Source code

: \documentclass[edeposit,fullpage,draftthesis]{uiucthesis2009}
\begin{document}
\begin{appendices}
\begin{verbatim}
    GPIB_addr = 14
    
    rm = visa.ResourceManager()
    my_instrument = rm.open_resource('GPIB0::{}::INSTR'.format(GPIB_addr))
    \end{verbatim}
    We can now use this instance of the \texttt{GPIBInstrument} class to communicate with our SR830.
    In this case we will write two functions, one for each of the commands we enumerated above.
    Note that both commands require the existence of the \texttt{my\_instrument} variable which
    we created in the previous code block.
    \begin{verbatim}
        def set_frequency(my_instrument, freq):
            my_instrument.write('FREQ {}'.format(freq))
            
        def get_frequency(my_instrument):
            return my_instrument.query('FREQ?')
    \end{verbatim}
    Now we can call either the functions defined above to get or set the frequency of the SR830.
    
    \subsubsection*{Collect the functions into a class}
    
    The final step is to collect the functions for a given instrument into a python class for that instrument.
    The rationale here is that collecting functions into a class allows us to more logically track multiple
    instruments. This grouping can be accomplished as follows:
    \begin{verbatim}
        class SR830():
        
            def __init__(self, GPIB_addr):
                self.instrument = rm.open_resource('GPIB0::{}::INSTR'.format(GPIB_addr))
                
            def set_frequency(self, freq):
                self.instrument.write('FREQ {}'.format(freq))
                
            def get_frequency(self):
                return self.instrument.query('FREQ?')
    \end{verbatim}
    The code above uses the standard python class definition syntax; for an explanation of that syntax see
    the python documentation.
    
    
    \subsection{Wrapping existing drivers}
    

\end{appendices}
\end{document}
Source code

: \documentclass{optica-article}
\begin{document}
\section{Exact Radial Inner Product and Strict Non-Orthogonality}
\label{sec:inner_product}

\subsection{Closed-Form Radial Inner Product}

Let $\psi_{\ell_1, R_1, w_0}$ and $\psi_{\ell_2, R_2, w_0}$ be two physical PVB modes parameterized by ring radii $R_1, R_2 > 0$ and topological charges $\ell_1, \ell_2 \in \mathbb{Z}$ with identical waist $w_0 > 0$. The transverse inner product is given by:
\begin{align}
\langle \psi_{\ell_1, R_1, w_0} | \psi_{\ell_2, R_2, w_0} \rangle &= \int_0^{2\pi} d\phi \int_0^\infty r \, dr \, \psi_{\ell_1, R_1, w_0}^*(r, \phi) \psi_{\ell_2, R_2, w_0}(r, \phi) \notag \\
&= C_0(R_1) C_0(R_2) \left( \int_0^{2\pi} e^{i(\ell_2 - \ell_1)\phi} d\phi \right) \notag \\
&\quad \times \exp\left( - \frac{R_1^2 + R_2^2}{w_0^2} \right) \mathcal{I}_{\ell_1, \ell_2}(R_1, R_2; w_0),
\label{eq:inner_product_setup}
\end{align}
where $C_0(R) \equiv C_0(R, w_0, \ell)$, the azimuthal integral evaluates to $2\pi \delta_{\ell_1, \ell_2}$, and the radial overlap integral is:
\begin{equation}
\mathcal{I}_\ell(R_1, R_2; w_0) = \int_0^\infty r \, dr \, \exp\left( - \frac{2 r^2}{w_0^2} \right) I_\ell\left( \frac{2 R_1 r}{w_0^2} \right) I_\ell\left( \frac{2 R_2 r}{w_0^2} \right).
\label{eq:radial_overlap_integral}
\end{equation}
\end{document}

----------

What the task asks
Your answer should consist only of the lines from the one that holds "d\phi \right) \notag \\" to the end of the entries above, both ends included, each repeated exactly.

Exercise answer
&= C_0(R_1) C_0(R_2) \left( \int_0^{2\pi} e^{i(\ell_2 - \ell_1)\phi} d\phi \right) \notag \\
&\quad \times \exp\left( - \frac{R_1^2 + R_2^2}{w_0^2} \right) \mathcal{I}_{\ell_1, \ell_2}(R_1, R_2; w_0),
\label{eq:inner_product_setup}
\end{align}
where $C_0(R) \equiv C_0(R, w_0, \ell)$, the azimuthal integral evaluates to $2\pi \delta_{\ell_1, \ell_2}$, and the radial overlap integral is:
\begin{equation}
\mathcal{I}_\ell(R_1, R_2; w_0) = \int_0^\infty r \, dr \, \exp\left( - \frac{2 r^2}{w_0^2} \right) I_\ell\left( \frac{2 R_1 r}{w_0^2} \right) I_\ell\left( \frac{2 R_2 r}{w_0^2} \right).
\label{eq:radial_overlap_integral}
\end{equation}
\end{document}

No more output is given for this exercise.